Search code examples
sqldatehivecastingtimestamp

Finding the date before/after a date stored in int representation (Hive SQL)


I need to select between a range of dates centered on a specific date, but my partition column of dates is stored as int.

For example, selecting between the dates before and after '20210901' (20210831 to 20210902)

Is there any way to do that which is less convoluted than what I came up with below?

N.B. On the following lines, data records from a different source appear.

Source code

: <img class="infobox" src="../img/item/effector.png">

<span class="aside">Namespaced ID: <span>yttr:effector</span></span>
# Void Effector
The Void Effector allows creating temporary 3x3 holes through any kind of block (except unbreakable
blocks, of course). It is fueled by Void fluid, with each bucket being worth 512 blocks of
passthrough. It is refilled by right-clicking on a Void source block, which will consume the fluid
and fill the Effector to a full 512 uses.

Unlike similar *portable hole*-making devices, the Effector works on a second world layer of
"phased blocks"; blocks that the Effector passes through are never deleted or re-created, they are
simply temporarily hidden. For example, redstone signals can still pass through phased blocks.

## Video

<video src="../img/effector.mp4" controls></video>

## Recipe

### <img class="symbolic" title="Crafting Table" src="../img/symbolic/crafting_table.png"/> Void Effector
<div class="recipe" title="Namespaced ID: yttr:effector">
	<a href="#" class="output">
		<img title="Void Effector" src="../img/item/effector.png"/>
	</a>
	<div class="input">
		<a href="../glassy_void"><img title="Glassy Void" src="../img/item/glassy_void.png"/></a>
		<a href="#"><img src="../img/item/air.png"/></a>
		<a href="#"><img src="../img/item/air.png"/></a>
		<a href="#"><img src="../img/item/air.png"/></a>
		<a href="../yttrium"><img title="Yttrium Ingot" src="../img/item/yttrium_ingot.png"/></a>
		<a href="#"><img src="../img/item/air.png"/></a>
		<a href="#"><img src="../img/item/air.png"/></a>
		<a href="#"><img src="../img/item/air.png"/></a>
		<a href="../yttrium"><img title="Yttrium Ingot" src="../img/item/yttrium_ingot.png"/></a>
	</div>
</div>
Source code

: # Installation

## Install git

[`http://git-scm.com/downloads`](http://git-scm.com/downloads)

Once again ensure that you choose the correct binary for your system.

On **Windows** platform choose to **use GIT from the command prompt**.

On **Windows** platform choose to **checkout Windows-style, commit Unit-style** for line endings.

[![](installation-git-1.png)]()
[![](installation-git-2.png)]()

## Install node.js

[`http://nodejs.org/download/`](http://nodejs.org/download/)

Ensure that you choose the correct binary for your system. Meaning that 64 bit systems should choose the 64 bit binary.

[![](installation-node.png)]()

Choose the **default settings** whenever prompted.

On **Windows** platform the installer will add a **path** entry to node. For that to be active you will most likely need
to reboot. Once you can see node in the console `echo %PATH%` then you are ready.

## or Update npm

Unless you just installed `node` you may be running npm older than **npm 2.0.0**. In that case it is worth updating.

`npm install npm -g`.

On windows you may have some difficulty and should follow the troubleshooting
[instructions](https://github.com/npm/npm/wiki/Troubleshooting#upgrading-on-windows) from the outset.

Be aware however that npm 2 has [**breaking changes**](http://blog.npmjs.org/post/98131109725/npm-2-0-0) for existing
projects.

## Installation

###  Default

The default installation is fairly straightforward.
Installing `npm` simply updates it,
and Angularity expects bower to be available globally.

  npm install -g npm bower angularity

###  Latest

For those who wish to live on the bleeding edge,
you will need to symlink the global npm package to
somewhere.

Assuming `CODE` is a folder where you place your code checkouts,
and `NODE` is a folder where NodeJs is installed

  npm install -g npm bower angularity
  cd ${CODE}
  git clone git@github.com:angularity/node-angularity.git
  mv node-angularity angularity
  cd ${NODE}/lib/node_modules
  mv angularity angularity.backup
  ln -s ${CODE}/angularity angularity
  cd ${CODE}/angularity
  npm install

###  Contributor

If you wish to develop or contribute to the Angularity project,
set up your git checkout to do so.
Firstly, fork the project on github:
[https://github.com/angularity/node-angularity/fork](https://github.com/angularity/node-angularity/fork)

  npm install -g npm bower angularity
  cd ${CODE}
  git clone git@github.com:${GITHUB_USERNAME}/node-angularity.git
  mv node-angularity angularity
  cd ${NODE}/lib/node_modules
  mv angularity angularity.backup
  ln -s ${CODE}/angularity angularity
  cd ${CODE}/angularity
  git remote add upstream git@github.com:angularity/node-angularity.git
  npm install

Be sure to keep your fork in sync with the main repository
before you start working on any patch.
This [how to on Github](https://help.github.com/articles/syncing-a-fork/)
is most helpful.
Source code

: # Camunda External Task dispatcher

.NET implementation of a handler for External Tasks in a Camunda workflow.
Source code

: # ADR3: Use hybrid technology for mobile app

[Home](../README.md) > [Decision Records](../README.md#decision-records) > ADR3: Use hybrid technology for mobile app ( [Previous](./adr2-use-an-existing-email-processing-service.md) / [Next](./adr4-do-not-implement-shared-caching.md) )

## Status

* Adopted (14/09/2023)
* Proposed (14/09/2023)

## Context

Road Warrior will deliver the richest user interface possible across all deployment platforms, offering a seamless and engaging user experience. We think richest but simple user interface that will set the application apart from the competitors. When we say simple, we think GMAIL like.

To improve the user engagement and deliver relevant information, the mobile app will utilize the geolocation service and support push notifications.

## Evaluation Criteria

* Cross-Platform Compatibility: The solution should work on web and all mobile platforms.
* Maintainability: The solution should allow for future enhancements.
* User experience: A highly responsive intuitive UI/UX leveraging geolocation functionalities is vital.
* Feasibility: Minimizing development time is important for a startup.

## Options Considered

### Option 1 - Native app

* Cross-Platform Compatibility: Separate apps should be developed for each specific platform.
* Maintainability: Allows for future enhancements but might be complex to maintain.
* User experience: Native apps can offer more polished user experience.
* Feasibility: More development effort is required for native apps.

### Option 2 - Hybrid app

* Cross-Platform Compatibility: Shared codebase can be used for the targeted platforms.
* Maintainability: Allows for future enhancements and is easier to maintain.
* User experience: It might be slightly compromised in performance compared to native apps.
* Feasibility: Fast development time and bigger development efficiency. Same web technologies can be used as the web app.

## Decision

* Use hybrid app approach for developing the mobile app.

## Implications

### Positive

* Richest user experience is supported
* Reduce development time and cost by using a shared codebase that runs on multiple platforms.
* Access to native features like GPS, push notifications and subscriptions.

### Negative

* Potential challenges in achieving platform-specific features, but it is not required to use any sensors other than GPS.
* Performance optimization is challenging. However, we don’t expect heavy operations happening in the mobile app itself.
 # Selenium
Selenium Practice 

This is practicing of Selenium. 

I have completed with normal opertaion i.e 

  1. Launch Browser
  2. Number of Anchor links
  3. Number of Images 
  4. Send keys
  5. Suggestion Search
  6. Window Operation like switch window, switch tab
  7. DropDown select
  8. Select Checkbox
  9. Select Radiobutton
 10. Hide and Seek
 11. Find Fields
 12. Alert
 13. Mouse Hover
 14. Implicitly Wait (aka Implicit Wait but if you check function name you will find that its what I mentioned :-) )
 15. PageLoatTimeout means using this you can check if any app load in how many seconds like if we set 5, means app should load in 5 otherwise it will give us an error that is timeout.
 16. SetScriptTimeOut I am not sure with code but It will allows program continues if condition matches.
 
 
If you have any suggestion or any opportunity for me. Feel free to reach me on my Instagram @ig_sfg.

between cast(date_format(date_sub(date_format(from_unixtime(unix_timestamp(cast('20210901' as string),'yyyyMMdd')),'yyyy-MM-dd'),1),'yyyyMMdd') as int) and \
cast(date_format(date_add(date_format(from_unixtime(unix_timestamp(cast('20210901' as string),'yyyyMMdd')),'yyyy-MM-dd'),1),'yyyyMMdd');

Solution

  • unix_timestamp + from_unixtime conversion needed only when you have some date format which can not be transformed to yyyy-MM-dd format using string functions only for example 1 Jan 21 . SimpleDateFormat class used under thehood of unix_timestamp and from_unixtime is rather heavy and not simple at all, even regexp_replace is easier transformation.

    Use string manipulation if possible:

    select part_col between int(replace(date_sub(regexp_replace('20210901','^(\\d{4})(\\d{2})(\\d{2})$','$1-$2-$3'),1),'-',''))
                        and int(replace(date_add(regexp_replace('20210901','^(\\d{4})(\\d{2})(\\d{2})$','$1-$2-$3'),1),'-',''))
    

    Even Int() conversion is not necessary, Hive will convert implicitly:

    select part_col between replace(date_sub(regexp_replace('20210901','^(\\d{4})(\\d{2})(\\d{2})$','$1-$2-$3'),1),'-','')
                        and replace(date_add(regexp_replace('20210901','^(\\d{4})(\\d{2})(\\d{2})$','$1-$2-$3'),1),'-','')
    

    If you can provide argument in DATE format yyyy-MM-dd, it would be simpler:

    select part_col between replace(date_sub('2021-09-01',1),'-','')
                        and replace(date_add('2021-09-01',1),'-','')